Schools are the only place where we seem to believe human beings are widgets on a factory line being 'produced' by the system. Children learn much like adults; we just tend to ignore that. If the average adult were given 6-7 'bosses' in a single day, some with radically different styles and rules than the one worked for an hour before, many adults would throw up their hands and, perhaps, just quit. We do this to children in middle and high schools and call it 'normal.' Anyone see the disconnect? If we get serious about the standards (if that is what they really are) and teach people from where they are and try hard to get them where they need to be, things can improve. This is a good effort and a starting point for real reform. We have the skills, the staff for the most part and the technologies to do this. All we need is the will and the wisdom to quit buying textbooks to drive much of our effort. Care to see all the published 'standards' we are allegedly teaching? Try this:

ljwreader33 7 years, 9 months ago

This is an excellent idea. Allowing advanced students to move through the curriculum at a pace appropriate for them will give them the opportunity to expand on their experiences and reach a higher potential. Too often gifted students end up doing "seat time" while the rest of the student population catches up. This leads to disengagement and laziness. Conversely, slower paced students will be allowed the time to focus on the areas they need to in order to master skills necessary to move through the curriculum effectively. No more moving on just because it's the end of another school year. Whomever decided that students should be grouped by age and not ability had it all wrong. This strategy could well be the way to get our country back on track in competing with other nations. Way to go, Superintendent Covington!

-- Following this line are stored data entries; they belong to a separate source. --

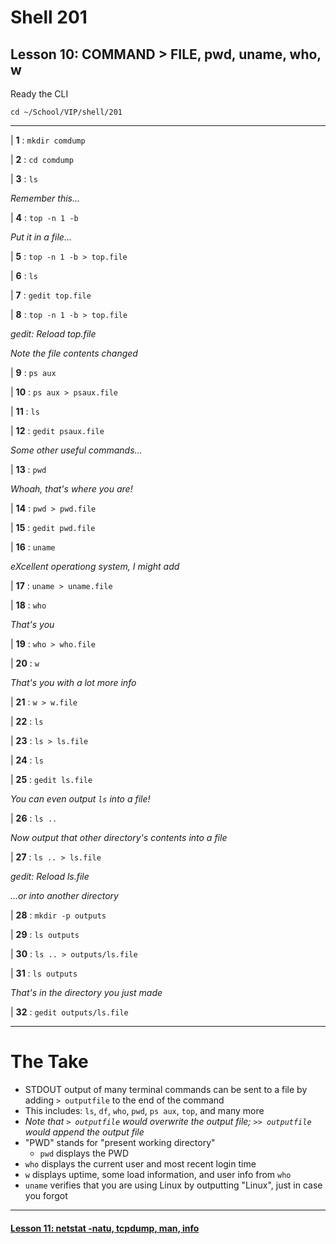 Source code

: # Shell 201
## Lesson 10: COMMAND > FILE, pwd, uname, who, w

Ready the CLI

`cd ~/School/VIP/shell/201`

___

| **1** : `mkdir comdump`

| **2** : `cd comdump`

| **3** : `ls`

*Remember this...*

| **4** : `top -n 1 -b`

*Put it in a file...*

| **5** : `top -n 1 -b > top.file`

| **6** : `ls`

| **7** : `gedit top.file`

| **8** : `top -n 1 -b > top.file`

*gedit: Reload top.file*

*Note the file contents changed*

| **9** : `ps aux`

| **10** : `ps aux > psaux.file`

| **11** : `ls`

| **12** : `gedit psaux.file`

*Some other useful commands...*

| **13** : `pwd`

*Whoah, that's where you are!*

| **14** : `pwd > pwd.file`

| **15** : `gedit pwd.file`

| **16** : `uname`

*eXcellent operationg system, I might add*

| **17** : `uname > uname.file`

| **18** : `who`

*That's you*

| **19** : `who > who.file`

| **20** : `w`

*That's you with a lot more info*

| **21** : `w > w.file`

| **22** : `ls`

| **23** : `ls > ls.file`

| **24** : `ls`

| **25** : `gedit ls.file`

*You can even output `ls` into a file!*

| **26** : `ls ..`

*Now output that other directory's contents into a file*

| **27** : `ls .. > ls.file`

*gedit: Reload ls.file*

*...or into another directory*

| **28** : `mkdir -p outputs`

| **29** : `ls outputs`

| **30** : `ls .. > outputs/ls.file`

| **31** : `ls outputs`

*That's in the directory you just made*

| **32** : `gedit outputs/ls.file`

___

# The Take

- STDOUT output of many terminal commands can be sent to a file by adding `> outputfile` to the end of the command
 - This includes: `ls`, `df`, `who`, `pwd`, `ps aux`, `top`, and many more
- *Note that `> outputfile` would overwrite the output file; `>> outputfile` would append the output file*
- "PWD" stands for "present working directory"
  - `pwd` displays the PWD
- `who` displays the current user and most recent login time
- `w` displays uptime, some load information, and user info from `who`
- `uname` verifies that you are using Linux by outputting "Linux", just in case you forgot

___

#### [Lesson 11: netstat -natu, tcpdump, man, info](https://github.com/inkVerb/vip/blob/master/201-shell/Lesson-11.md)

sickofdummies 7 years, 9 months ago

Is anyone concerned about the social ramifications of this? It is one thing to have different achievement levels within one age group, but a whole different ball of wax to mix different aged students. I have an academically advanced child and would not want her in a class with other kids who may be several years older and more mature than she is. That seems like it could be a recipe for disaster.

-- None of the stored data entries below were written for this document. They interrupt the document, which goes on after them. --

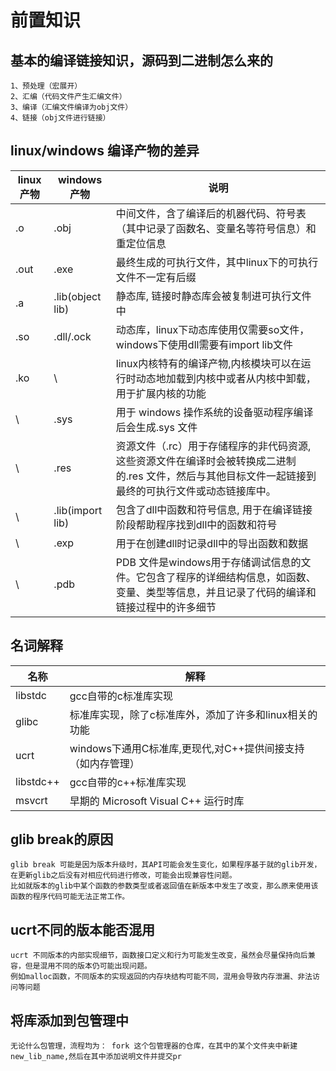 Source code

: # 前置知识
## 基本的编译链接知识，源码到二进制怎么来的
    1、预处理（宏展开）  
    2、汇编（代码文件产生汇编文件）  
    3、编译（汇编文件编译为obj文件）  
    4、链接（obj文件进行链接）  

## linux/windows 编译产物的差异
| linux产物 | windows产物        | 说明                                                                               |
|---------|------------------|----------------------------------------------------------------------------------|
| .o      | .obj             | 中间文件，含了编译后的机器代码、符号表（其中记录了函数名、变量名等符号信息）和重定位信息                                     |
| .out    | .exe             | 最终生成的可执行文件，其中linux下的可执行文件不一定有后缀                                                  |
| .a      | .lib(object lib) | 静态库, 链接时静态库会被复制进可执行文件中                                                           |
| .so     | .dll/.ock        | 动态库，linux下动态库使用仅需要so文件，windows下使用dll需要有import lib文件                              |
| .ko     | \                | linux内核特有的编译产物,内核模块可以在运行时动态地加载到内核中或者从内核中卸载，用于扩展内核的功能                             |
| \       | .sys             | 用于 windows 操作系统的设备驱动程序编译后会生成.sys 文件                                              |
| \       | .res             | 资源文件（.rc）用于存储程序的非代码资源, 这些资源文件在编译时会被转换成二进制的.res 文件，然后与其他目标文件一起链接到最终的可执行文件或动态链接库中。 |
| \       | .lib(import lib) | 包含了dll中函数和符号信息, 用于在编译链接阶段帮助程序找到dll中的函数和符号                                        |
| \       | .exp             | 用于在创建dll时记录dll中的导出函数和数据                                                          |
| \       | .pdb             | PDB 文件是windows用于存储调试信息的文件。它包含了程序的详细结构信息，如函数、变量、类型等信息，并且记录了代码的编译和链接过程中的许多细节       |

## 名词解释
| 名称        | 解释                                   |
|-----------|--------------------------------------|
| libstdc   | gcc自带的c标准库实现                         |
| glibc     | 标准库实现，除了c标准库外，添加了许多和linux相关的功能       |
| ucrt      | windows下通用C标准库,更现代,对C++提供间接支持（如内存管理） |
| libstdc++ | gcc自带的c++标准库实现                       |
| msvcrt    | 早期的 Microsoft Visual C++ 运行时库        |

## glib break的原因
    glib break 可能是因为版本升级时，其API可能会发生变化，如果程序基于就的glib开发，在更新glib之后没有对相应代码进行修改，可能会出现兼容性问题。
    比如就版本的glib中某个函数的参数类型或者返回值在新版本中发生了改变，那么原来使用该函数的程序代码可能无法正常工作。

## ucrt不同的版本能否混用
    ucrt 不同版本的内部实现细节，函数接口定义和行为可能发生改变，虽然会尽量保持向后兼容，但是混用不同的版本仍可能出现问题。
    例如malloc函数，不同版本的实现返回的内存块结构可能不同，混用会导致内存泄漏、非法访问等问题

## 将库添加到包管理中
    无论什么包管理，流程均为： fork 这个包管理器的仓库，在其中的某个文件夹中新建new_lib_name,然后在其中添加说明文件并提交pr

Paul R Getto 7 years, 9 months ago

Sick of: I hope your appellation is not sympomatic of your perceptions concerning other people. I share some of your concern, but teachers can handle this; they used to do it well in the old one-room school houses, which are being recreated here in a technological age. You can't easily have it both ways. If your child is advanced beyond his/her peers, and is forced to sit through a year of school which is not needed, is this worse than hanging with older students who can present a challenge? We all seem to want it both ways and the system as constructed is not set up to handle this. PS: Are children in your neighborhood allowed to play with older kids? If the neighborhood resembled schools, the parents would march out in the morning, gather all the five-year olds and say, "Now, let's play kick the can. Why? Because you are five and it's 9 in the morning. At ten we will make all of you play kickball, etc. etc.........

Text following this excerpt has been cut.